▸ **Work instruction**
Write out every line below that includes the word "transient".

▸ **Listed records**
***

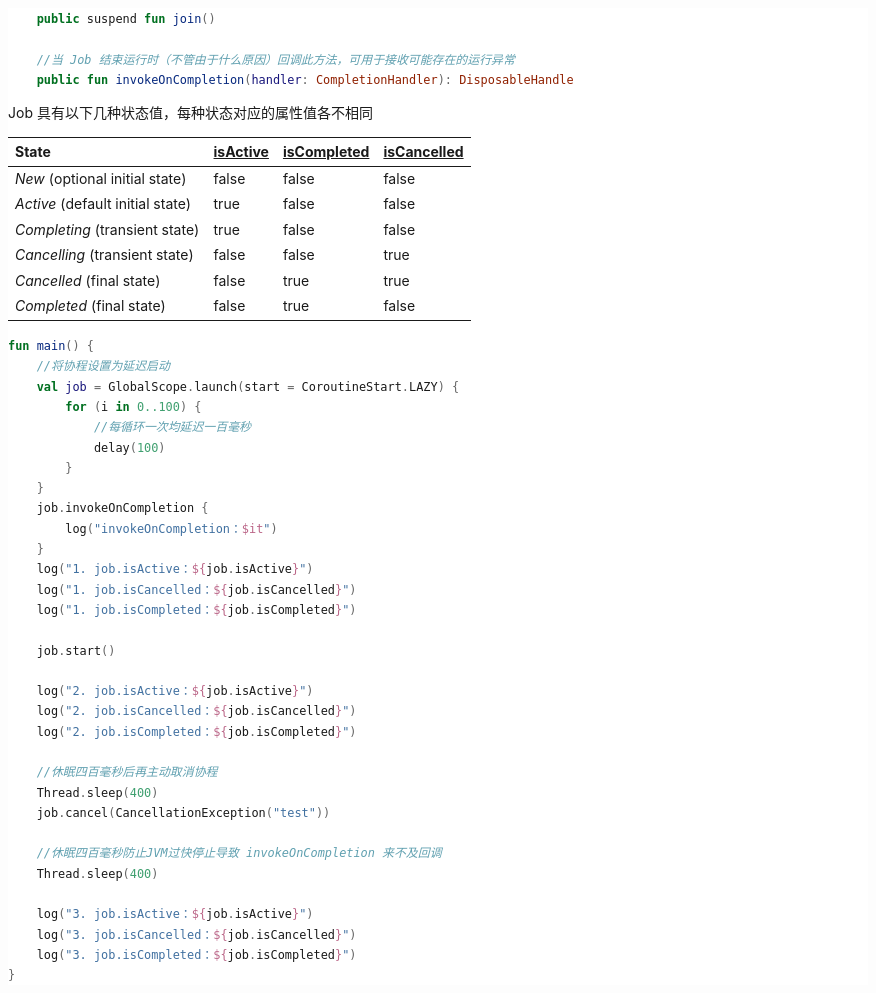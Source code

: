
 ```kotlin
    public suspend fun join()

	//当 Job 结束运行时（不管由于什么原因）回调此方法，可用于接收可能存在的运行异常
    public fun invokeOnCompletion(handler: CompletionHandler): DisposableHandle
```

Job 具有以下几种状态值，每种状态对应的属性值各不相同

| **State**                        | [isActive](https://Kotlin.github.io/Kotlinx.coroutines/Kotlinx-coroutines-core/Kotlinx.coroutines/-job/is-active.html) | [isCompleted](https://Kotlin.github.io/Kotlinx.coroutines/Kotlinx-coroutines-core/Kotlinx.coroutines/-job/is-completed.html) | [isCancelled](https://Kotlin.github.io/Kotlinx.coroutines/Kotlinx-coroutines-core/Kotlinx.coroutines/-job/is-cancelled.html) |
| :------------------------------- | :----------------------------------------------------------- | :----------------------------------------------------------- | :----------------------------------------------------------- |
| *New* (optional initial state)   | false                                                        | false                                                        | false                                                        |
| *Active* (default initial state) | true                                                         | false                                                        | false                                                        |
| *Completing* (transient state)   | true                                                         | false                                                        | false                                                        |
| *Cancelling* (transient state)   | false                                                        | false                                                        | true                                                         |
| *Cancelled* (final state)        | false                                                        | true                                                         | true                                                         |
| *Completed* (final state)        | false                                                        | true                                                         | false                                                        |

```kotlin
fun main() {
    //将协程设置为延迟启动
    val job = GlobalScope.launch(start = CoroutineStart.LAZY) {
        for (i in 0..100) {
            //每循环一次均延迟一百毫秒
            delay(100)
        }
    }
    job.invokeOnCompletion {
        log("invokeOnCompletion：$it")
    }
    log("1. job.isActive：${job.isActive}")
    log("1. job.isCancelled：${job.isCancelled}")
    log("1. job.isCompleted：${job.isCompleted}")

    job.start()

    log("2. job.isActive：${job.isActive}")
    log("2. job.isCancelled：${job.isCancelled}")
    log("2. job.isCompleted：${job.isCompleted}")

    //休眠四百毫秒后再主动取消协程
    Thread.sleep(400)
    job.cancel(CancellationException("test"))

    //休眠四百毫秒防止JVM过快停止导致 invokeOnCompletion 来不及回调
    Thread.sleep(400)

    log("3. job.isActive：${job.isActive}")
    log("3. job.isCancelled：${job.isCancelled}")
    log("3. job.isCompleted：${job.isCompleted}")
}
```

***

▸ **Output below**
| *Completing* (transient state)   | true                                                         | false                                                        | false                                                        |
| *Cancelling* (transient state)   | false                                                        | false                                                        | true                                                         |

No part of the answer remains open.